President Obama: If Congress won’t act on climate change, I will

President Barack Obama urged Congress to adopt market-based solutions to fight climate change in his State of the Union speech on Tuesday night, and asked Congress to consider options like the clean energy and climate bill that John McCain and Joe Lieberman worked on a few years ago. But the president also followed that urging with a stick, and said if Congress refuses to act on fighting climate change, he will direct his cabinet to develop executive actions that they can take to reduce carbon emissions and deliver adaptation to climate change.

Obama proclaimed:

If Congress won’t act soon to protect future generations, I will.

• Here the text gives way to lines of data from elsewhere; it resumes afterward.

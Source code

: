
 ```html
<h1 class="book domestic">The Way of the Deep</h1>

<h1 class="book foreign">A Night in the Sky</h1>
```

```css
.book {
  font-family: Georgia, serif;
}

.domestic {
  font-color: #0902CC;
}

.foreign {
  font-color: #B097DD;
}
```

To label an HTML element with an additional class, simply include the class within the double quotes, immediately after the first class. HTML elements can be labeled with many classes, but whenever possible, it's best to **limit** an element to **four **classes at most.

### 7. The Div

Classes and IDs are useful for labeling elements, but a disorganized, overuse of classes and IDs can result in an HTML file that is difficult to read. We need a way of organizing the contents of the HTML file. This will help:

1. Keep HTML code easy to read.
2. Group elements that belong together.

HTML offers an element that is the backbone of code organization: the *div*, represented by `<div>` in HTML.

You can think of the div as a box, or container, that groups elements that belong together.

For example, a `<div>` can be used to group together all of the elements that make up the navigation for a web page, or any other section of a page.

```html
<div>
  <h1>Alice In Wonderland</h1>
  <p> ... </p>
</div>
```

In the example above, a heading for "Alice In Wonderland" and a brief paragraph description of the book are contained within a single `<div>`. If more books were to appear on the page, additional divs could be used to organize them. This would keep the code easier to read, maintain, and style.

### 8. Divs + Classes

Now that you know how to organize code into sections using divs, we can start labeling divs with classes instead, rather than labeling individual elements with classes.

Obama attempted to take these types of actions a few years ago when he worked with the Environmental Protection Agency on a controversial plan to attempt to regulate greenhouse gas emissions under the Clean Air Act. Now that Obama is in his second term, and doesn’t have to worry about being voted into another term, he seems to be getting more aggressive on his original campaign goals on clean energy and fighting climate change.

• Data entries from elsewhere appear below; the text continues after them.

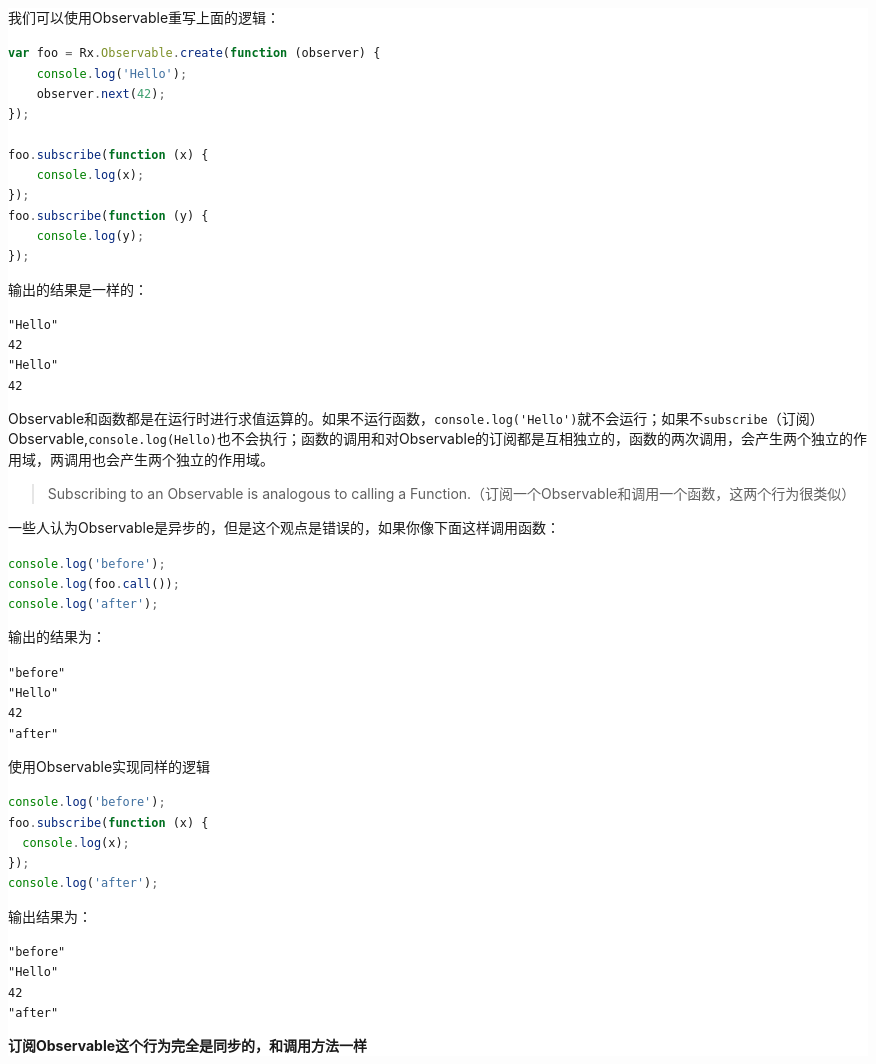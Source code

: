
 ```none
```
我们可以使用Observable重写上面的逻辑：
``` js
var foo = Rx.Observable.create(function (observer) {
    console.log('Hello');
    observer.next(42);
});

foo.subscribe(function (x) {
    console.log(x);
});
foo.subscribe(function (y) {
    console.log(y);
});
```
输出的结果是一样的：
```none
"Hello"
42
"Hello"
42
```
Observable和函数都是在运行时进行求值运算的。如果不运行函数，`console.log('Hello')`就不会运行；如果不`subscribe`（订阅）Observable,`console.log(Hello)`也不会执行；函数的调用和对Observable的订阅都是互相独立的，函数的两次调用，会产生两个独立的作用域，两调用也会产生两个独立的作用域。

> Subscribing to an Observable is analogous to calling a Function.（订阅一个Observable和调用一个函数，这两个行为很类似）

一些人认为Observable是异步的，但是这个观点是错误的，如果你像下面这样调用函数：
``` js
console.log('before');
console.log(foo.call());
console.log('after');
```
输出的结果为：
``` none
"before"
"Hello"
42
"after"
```
使用Observable实现同样的逻辑
``` js
console.log('before');
foo.subscribe(function (x) {
  console.log(x);
});
console.log('after');
```
输出结果为：
``` none
"before"
"Hello"
42
"after"
```
**订阅Observable这个行为完全是同步的，和调用方法一样**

In addition to Obama’s discussion of fighting climate change with market means, the president issued several other promising declarations on energy:

  • Make natural gas cleaner: “My Administration will keep cutting red tape and speeding up new oil and gas permits. But I also want to work with this Congress to encourage the research and technology that helps natural gas burn even cleaner and protects our air and water.”
  • Create an Energy Security Trust for R&D for non-oil transportation: “I propose we use some of our oil and gas revenues to fund an Energy Security Trust that will drive new research and technology to shift our cars and trucks off oil for good. If a non-partisan coalition of CEOs and retired generals and admirals can get behind this idea, then so can we.”
  • Energy efficiency: “I’m also issuing a new goal for America: let’s cut in half the energy wasted by our homes and businesses over the next twenty years. The states with the best ideas to create jobs and lower energy bills by constructing more efficient buildings will receive federal support to help make it happen.”
  • Fight power grid cyber attacks: “Earlier today, I signed a new executive order that will strengthen our cyber defenses by increasing information sharing, and developing standards to protect our national security, our jobs, and our privacy. Now, Congress must act as well, by passing legislation to give our government a greater capacity to secure our networks and deter attacks.”